If a line in the entries below includes the string "Contact", copy it out.
[Opening Supplied material section]
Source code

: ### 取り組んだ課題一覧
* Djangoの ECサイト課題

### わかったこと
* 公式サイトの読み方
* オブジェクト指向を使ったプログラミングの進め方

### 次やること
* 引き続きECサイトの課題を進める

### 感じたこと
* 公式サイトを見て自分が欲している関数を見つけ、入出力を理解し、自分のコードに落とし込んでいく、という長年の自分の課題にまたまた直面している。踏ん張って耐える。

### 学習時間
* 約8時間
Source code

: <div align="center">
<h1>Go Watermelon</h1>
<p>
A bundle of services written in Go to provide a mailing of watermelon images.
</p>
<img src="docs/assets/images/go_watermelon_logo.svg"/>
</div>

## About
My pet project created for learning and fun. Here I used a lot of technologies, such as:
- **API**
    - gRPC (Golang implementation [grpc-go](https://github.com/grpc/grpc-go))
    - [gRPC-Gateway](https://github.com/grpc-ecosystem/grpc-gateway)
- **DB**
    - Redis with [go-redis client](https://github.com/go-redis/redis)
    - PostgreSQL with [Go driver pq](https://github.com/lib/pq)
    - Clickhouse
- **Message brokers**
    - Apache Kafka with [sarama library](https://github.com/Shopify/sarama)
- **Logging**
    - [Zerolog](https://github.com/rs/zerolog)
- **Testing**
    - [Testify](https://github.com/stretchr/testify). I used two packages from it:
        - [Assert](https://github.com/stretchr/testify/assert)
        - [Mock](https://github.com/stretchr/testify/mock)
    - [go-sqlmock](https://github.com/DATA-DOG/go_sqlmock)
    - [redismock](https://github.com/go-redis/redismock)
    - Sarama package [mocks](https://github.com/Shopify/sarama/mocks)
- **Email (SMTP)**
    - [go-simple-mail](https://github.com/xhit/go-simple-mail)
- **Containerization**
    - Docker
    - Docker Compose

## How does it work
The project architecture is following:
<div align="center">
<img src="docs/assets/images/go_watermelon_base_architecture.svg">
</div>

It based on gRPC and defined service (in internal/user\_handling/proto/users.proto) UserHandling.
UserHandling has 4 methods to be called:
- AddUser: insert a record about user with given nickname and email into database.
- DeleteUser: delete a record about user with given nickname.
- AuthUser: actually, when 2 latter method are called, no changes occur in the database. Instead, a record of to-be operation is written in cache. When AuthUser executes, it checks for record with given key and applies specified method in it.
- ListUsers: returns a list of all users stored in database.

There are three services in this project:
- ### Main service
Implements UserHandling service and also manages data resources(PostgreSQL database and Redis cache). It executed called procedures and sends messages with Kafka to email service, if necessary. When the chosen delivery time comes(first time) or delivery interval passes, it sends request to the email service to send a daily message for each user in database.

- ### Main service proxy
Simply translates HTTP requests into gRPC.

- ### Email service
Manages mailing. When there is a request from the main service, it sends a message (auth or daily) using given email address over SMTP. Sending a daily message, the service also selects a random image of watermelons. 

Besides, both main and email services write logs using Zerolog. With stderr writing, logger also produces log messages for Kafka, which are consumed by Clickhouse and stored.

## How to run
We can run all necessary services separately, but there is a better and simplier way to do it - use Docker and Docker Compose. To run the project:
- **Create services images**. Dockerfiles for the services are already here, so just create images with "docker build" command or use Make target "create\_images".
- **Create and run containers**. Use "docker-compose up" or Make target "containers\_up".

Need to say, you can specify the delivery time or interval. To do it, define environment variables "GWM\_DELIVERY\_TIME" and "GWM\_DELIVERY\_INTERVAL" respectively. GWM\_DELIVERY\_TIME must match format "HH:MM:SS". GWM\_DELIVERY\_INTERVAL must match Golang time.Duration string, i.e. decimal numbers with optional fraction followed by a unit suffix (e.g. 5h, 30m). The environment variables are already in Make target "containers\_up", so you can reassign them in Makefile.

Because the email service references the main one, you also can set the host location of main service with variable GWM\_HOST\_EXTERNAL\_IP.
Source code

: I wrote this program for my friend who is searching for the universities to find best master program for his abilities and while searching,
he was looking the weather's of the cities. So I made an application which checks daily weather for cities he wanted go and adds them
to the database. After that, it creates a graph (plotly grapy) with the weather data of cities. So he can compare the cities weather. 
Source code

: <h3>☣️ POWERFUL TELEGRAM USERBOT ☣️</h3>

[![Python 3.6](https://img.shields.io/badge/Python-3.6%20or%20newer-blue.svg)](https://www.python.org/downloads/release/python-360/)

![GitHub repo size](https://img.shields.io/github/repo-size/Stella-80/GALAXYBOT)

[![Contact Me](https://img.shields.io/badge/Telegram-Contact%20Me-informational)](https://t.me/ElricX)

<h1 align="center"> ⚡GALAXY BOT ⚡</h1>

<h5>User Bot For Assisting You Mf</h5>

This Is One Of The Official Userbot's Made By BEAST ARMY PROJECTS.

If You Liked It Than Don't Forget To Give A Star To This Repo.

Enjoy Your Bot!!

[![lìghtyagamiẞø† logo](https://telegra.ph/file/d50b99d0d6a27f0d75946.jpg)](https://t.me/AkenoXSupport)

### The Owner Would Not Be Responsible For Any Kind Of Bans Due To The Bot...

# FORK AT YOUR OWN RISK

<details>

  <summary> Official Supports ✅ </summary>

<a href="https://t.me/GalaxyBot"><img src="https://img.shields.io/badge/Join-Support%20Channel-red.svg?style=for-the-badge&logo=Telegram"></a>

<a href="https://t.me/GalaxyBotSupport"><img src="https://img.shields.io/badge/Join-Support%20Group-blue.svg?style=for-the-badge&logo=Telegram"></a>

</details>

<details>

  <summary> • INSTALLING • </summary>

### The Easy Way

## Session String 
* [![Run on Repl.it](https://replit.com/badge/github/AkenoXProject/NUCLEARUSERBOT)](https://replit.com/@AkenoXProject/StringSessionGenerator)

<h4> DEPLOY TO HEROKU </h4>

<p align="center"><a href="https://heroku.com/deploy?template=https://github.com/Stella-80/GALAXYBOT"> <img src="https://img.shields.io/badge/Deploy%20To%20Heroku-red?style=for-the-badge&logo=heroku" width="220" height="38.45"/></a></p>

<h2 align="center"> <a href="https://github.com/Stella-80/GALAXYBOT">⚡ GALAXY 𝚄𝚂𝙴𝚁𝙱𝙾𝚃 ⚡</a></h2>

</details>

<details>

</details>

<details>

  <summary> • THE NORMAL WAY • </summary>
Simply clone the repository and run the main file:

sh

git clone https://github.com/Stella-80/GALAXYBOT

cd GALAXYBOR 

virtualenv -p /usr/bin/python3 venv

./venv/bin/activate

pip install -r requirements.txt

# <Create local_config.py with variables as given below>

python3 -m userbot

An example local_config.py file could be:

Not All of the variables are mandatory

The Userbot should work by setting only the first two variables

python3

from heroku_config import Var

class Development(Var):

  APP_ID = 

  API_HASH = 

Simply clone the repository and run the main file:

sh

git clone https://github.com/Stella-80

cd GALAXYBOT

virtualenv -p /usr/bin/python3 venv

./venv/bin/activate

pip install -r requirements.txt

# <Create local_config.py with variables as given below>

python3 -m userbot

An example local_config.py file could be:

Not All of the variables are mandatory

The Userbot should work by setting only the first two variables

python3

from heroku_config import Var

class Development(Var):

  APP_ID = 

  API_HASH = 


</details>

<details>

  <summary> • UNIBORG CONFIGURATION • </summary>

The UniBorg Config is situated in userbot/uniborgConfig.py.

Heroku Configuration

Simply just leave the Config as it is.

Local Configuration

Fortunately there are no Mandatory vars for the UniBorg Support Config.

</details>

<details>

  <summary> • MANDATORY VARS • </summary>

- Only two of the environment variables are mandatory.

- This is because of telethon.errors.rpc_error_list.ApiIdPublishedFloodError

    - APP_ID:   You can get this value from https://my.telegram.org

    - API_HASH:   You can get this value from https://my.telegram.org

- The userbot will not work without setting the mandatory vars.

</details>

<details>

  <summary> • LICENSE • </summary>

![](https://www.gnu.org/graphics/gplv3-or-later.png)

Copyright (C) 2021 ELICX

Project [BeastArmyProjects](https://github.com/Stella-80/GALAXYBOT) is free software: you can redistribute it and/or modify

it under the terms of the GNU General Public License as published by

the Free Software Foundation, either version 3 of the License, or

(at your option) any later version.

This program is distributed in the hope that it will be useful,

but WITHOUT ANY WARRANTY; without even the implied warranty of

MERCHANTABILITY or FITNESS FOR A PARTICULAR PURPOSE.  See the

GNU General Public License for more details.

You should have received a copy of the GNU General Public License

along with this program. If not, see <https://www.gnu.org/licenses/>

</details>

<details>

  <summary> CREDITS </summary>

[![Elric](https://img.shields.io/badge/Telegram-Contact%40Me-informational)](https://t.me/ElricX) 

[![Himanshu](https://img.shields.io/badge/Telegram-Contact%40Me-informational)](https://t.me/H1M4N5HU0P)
[Closing Supplied material section]
Solved exercise:
[![Contact Me](https://img.shields.io/badge/Telegram-Contact%20Me-informational)](https://t.me/ElricX)
[![Elric](https://img.shields.io/badge/Telegram-Contact%40Me-informational)](https://t.me/ElricX) 
[![Himanshu](https://img.shields.io/badge/Telegram-Contact%40Me-informational)](https://t.me/H1M4N5HU0P)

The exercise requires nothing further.